Plain-text document sources

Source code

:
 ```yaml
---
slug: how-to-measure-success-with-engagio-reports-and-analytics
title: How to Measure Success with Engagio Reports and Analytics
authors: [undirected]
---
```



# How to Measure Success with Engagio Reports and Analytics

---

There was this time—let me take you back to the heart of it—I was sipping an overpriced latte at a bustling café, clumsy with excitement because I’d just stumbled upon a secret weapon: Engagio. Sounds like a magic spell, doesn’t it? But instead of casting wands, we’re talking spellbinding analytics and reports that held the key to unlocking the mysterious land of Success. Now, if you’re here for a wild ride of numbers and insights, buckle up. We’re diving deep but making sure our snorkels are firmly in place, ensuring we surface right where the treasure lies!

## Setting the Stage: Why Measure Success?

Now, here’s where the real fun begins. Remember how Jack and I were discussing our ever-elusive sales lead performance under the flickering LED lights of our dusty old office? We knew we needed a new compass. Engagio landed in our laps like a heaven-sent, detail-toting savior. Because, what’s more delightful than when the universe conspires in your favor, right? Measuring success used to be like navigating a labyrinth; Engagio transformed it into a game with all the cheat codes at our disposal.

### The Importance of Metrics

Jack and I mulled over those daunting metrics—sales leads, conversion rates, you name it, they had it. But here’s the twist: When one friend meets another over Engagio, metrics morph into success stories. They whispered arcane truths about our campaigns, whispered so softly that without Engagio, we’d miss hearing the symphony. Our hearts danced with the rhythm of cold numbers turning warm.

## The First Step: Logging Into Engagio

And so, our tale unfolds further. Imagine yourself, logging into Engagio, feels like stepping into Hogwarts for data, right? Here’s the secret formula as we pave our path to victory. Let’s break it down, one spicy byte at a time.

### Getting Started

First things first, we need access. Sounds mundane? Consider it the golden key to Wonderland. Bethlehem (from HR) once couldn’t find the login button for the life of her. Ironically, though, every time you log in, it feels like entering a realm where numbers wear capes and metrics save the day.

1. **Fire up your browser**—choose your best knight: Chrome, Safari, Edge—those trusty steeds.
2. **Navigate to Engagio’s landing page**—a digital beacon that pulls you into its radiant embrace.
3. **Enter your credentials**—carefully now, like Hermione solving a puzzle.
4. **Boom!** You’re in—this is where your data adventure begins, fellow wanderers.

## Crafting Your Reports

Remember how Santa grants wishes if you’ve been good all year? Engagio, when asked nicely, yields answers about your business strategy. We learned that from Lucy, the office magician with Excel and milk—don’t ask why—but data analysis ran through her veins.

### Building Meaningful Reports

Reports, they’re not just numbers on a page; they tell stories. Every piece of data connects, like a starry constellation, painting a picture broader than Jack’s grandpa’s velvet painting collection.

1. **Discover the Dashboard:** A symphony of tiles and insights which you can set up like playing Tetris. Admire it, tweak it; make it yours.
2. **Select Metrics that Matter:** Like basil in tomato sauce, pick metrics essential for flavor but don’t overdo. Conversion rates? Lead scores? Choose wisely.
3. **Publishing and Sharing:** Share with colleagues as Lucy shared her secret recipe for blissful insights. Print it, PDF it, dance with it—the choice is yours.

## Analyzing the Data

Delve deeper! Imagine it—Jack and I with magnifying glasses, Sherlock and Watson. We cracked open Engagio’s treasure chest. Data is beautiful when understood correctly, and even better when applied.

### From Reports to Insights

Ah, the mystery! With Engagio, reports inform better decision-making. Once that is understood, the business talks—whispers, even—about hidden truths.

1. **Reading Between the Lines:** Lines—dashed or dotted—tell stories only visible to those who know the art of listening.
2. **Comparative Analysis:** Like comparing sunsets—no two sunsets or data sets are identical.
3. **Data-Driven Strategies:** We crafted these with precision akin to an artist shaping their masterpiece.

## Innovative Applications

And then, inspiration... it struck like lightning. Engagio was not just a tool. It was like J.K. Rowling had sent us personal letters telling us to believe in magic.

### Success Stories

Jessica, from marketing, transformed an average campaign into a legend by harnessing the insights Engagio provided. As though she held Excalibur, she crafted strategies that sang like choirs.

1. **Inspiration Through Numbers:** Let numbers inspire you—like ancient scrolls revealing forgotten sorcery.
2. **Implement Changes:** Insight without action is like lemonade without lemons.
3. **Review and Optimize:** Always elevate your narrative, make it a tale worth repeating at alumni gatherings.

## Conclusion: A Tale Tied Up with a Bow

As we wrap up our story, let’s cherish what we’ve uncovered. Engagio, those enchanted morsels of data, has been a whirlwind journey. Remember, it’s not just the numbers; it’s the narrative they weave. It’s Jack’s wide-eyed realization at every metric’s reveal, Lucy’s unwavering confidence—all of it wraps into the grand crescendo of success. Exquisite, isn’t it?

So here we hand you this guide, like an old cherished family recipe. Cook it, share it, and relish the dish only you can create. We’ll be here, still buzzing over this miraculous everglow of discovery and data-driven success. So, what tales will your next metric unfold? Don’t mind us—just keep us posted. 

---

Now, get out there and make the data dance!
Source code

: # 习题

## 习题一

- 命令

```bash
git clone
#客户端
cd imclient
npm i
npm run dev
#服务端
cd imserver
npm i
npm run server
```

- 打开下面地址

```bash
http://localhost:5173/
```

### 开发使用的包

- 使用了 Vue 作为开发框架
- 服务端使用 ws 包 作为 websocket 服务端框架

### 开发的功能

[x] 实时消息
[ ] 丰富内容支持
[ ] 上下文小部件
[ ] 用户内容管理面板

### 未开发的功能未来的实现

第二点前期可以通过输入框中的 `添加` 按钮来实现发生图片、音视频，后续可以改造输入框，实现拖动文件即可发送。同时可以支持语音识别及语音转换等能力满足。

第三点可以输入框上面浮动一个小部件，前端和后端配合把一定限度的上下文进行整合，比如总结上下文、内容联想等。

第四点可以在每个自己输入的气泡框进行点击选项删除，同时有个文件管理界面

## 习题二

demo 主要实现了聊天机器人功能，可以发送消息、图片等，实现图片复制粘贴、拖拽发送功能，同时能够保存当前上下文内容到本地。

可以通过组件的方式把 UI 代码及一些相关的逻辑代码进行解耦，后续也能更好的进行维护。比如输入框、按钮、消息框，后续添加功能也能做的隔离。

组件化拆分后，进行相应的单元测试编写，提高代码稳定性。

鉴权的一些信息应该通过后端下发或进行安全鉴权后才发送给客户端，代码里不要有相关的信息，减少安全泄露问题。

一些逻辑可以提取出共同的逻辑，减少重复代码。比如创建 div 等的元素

TASK – Of the records above, copy each line that includes "better".

ANSWER TO THIS PROBLEM –
Delve deeper! Imagine it—Jack and I with magnifying glasses, Sherlock and Watson. We cracked open Engagio’s treasure chest. Data is beautiful when understood correctly, and even better when applied.
Ah, the mystery! With Engagio, reports inform better decision-making. Once that is understood, the business talks—whispers, even—about hidden truths.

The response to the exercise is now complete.